By means of epidemiological investigation and analysis as well as viral nucleic acid and serum antibody detection, possible sources of infection were systematically investigated and the flow direction of imported cold-chain food systematically traced. Molecular epidemiological tracing was carried out at the same time to conduct full genome sequencing analysis of confirmed cases and positive cold-chain products.

"Evidence from multiple investigations confirmed that the virus was imported into China from other countries or regions through cold chain," said Ma.

She added that an investigation into another outbreak in Qingdao last October once again found the source to be cold-chain imports from abroad. Meanwhile, the CDC experts, for the first time, successfully isolated the coronavirus on a package of an imported cold-chain product during the outbreak, which directly proved the transmission of the novel coronavirus through cold chain over long distances.

The conclusion has been repeatedly confirmed in other outbreaks that later happened in the country, said Ma. "Once introduced to special places such as seafood markets or aquatic product processing enterprises, the virus can cause local outbreaks."
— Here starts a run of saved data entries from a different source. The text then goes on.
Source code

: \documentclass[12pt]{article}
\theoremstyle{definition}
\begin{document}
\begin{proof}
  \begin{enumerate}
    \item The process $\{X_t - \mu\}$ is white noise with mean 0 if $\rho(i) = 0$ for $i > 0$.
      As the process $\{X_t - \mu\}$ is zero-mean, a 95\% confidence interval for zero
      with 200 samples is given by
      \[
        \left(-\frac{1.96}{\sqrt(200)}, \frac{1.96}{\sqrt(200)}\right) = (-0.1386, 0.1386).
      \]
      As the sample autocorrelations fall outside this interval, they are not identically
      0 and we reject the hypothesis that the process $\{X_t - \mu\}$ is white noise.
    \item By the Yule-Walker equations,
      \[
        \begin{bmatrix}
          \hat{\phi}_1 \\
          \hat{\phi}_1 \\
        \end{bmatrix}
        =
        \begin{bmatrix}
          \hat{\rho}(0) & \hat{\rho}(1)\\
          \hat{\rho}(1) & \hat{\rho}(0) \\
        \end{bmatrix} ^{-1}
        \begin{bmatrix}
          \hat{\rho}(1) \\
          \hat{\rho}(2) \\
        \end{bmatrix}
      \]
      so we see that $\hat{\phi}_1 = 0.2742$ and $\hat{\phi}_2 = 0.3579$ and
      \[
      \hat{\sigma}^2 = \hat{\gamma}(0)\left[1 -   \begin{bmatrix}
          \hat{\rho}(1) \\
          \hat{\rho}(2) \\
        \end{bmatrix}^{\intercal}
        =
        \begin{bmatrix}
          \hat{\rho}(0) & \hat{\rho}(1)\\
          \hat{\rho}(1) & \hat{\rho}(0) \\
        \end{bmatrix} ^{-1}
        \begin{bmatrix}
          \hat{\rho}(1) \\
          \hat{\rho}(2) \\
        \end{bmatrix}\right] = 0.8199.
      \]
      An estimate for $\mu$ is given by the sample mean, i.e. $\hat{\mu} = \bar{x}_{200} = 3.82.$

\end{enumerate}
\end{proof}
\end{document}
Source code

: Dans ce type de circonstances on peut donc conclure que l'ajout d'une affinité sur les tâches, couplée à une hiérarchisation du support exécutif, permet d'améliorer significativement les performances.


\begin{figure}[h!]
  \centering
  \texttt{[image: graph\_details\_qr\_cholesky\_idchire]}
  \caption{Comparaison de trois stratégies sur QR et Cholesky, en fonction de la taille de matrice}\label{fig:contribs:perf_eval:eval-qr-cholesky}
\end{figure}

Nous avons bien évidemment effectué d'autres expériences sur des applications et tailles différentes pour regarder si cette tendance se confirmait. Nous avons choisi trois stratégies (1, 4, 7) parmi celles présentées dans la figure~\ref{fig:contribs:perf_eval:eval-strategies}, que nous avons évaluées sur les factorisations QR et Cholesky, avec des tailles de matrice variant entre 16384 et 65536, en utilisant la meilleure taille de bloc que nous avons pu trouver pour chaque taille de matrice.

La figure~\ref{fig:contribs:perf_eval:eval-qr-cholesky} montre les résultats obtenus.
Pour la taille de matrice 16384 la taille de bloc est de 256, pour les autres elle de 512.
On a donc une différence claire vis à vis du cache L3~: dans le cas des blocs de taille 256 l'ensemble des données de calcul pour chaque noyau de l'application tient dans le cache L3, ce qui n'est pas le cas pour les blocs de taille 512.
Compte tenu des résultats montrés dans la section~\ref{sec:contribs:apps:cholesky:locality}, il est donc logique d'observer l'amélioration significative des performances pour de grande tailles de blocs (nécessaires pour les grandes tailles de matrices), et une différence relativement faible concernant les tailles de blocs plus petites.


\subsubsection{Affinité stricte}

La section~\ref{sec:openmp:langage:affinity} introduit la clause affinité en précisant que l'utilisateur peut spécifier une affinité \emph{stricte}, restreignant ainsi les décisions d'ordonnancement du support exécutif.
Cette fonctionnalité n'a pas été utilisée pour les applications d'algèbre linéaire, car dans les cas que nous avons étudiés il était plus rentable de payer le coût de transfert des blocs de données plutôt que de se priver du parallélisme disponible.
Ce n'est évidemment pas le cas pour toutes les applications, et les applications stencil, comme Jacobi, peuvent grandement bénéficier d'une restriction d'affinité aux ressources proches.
"Index cases in recent outbreaks in China have been linked to the cold chain; the virus has been found on packages and products from other countries that supply China with cold-chain products, indicating that it can be carried long distances on cold-chain products," the WHO-China joint report released in March 2021 stated. 

Similar cases have also happened outside China.

In the first half of 2020, COVID-19 outbreaks occurred in at least 30 large meat processing plants, slaughterhouses and seafood processing plants in countries around the world.

Ma said such evidences have further suggested that during the COVID-19 pandemic, the virus could be reintroduced into countries and regions via cold-chain products. 

It indicates that the virus that caused the COVID-19 outbreak in Huanan seafood market could have been introduced through cold chain, she added.

Chinese experts suggested cold-chain exports should be one of the focuses in the WHO's second phase of the study of COVID-19 origins.

"To further trace origins of the virus, we suggest that the cold chain should be taken as a key clue," said Wang Chen, director of the National Center for Respiratory Medicine. 

"Given the circumstances of international trade, with the exchange of people and goods around the world, the items-to-human transmission in the cold-chain environment has made pathogen transmission more complicated, which is particularly worthy of investigation and studies."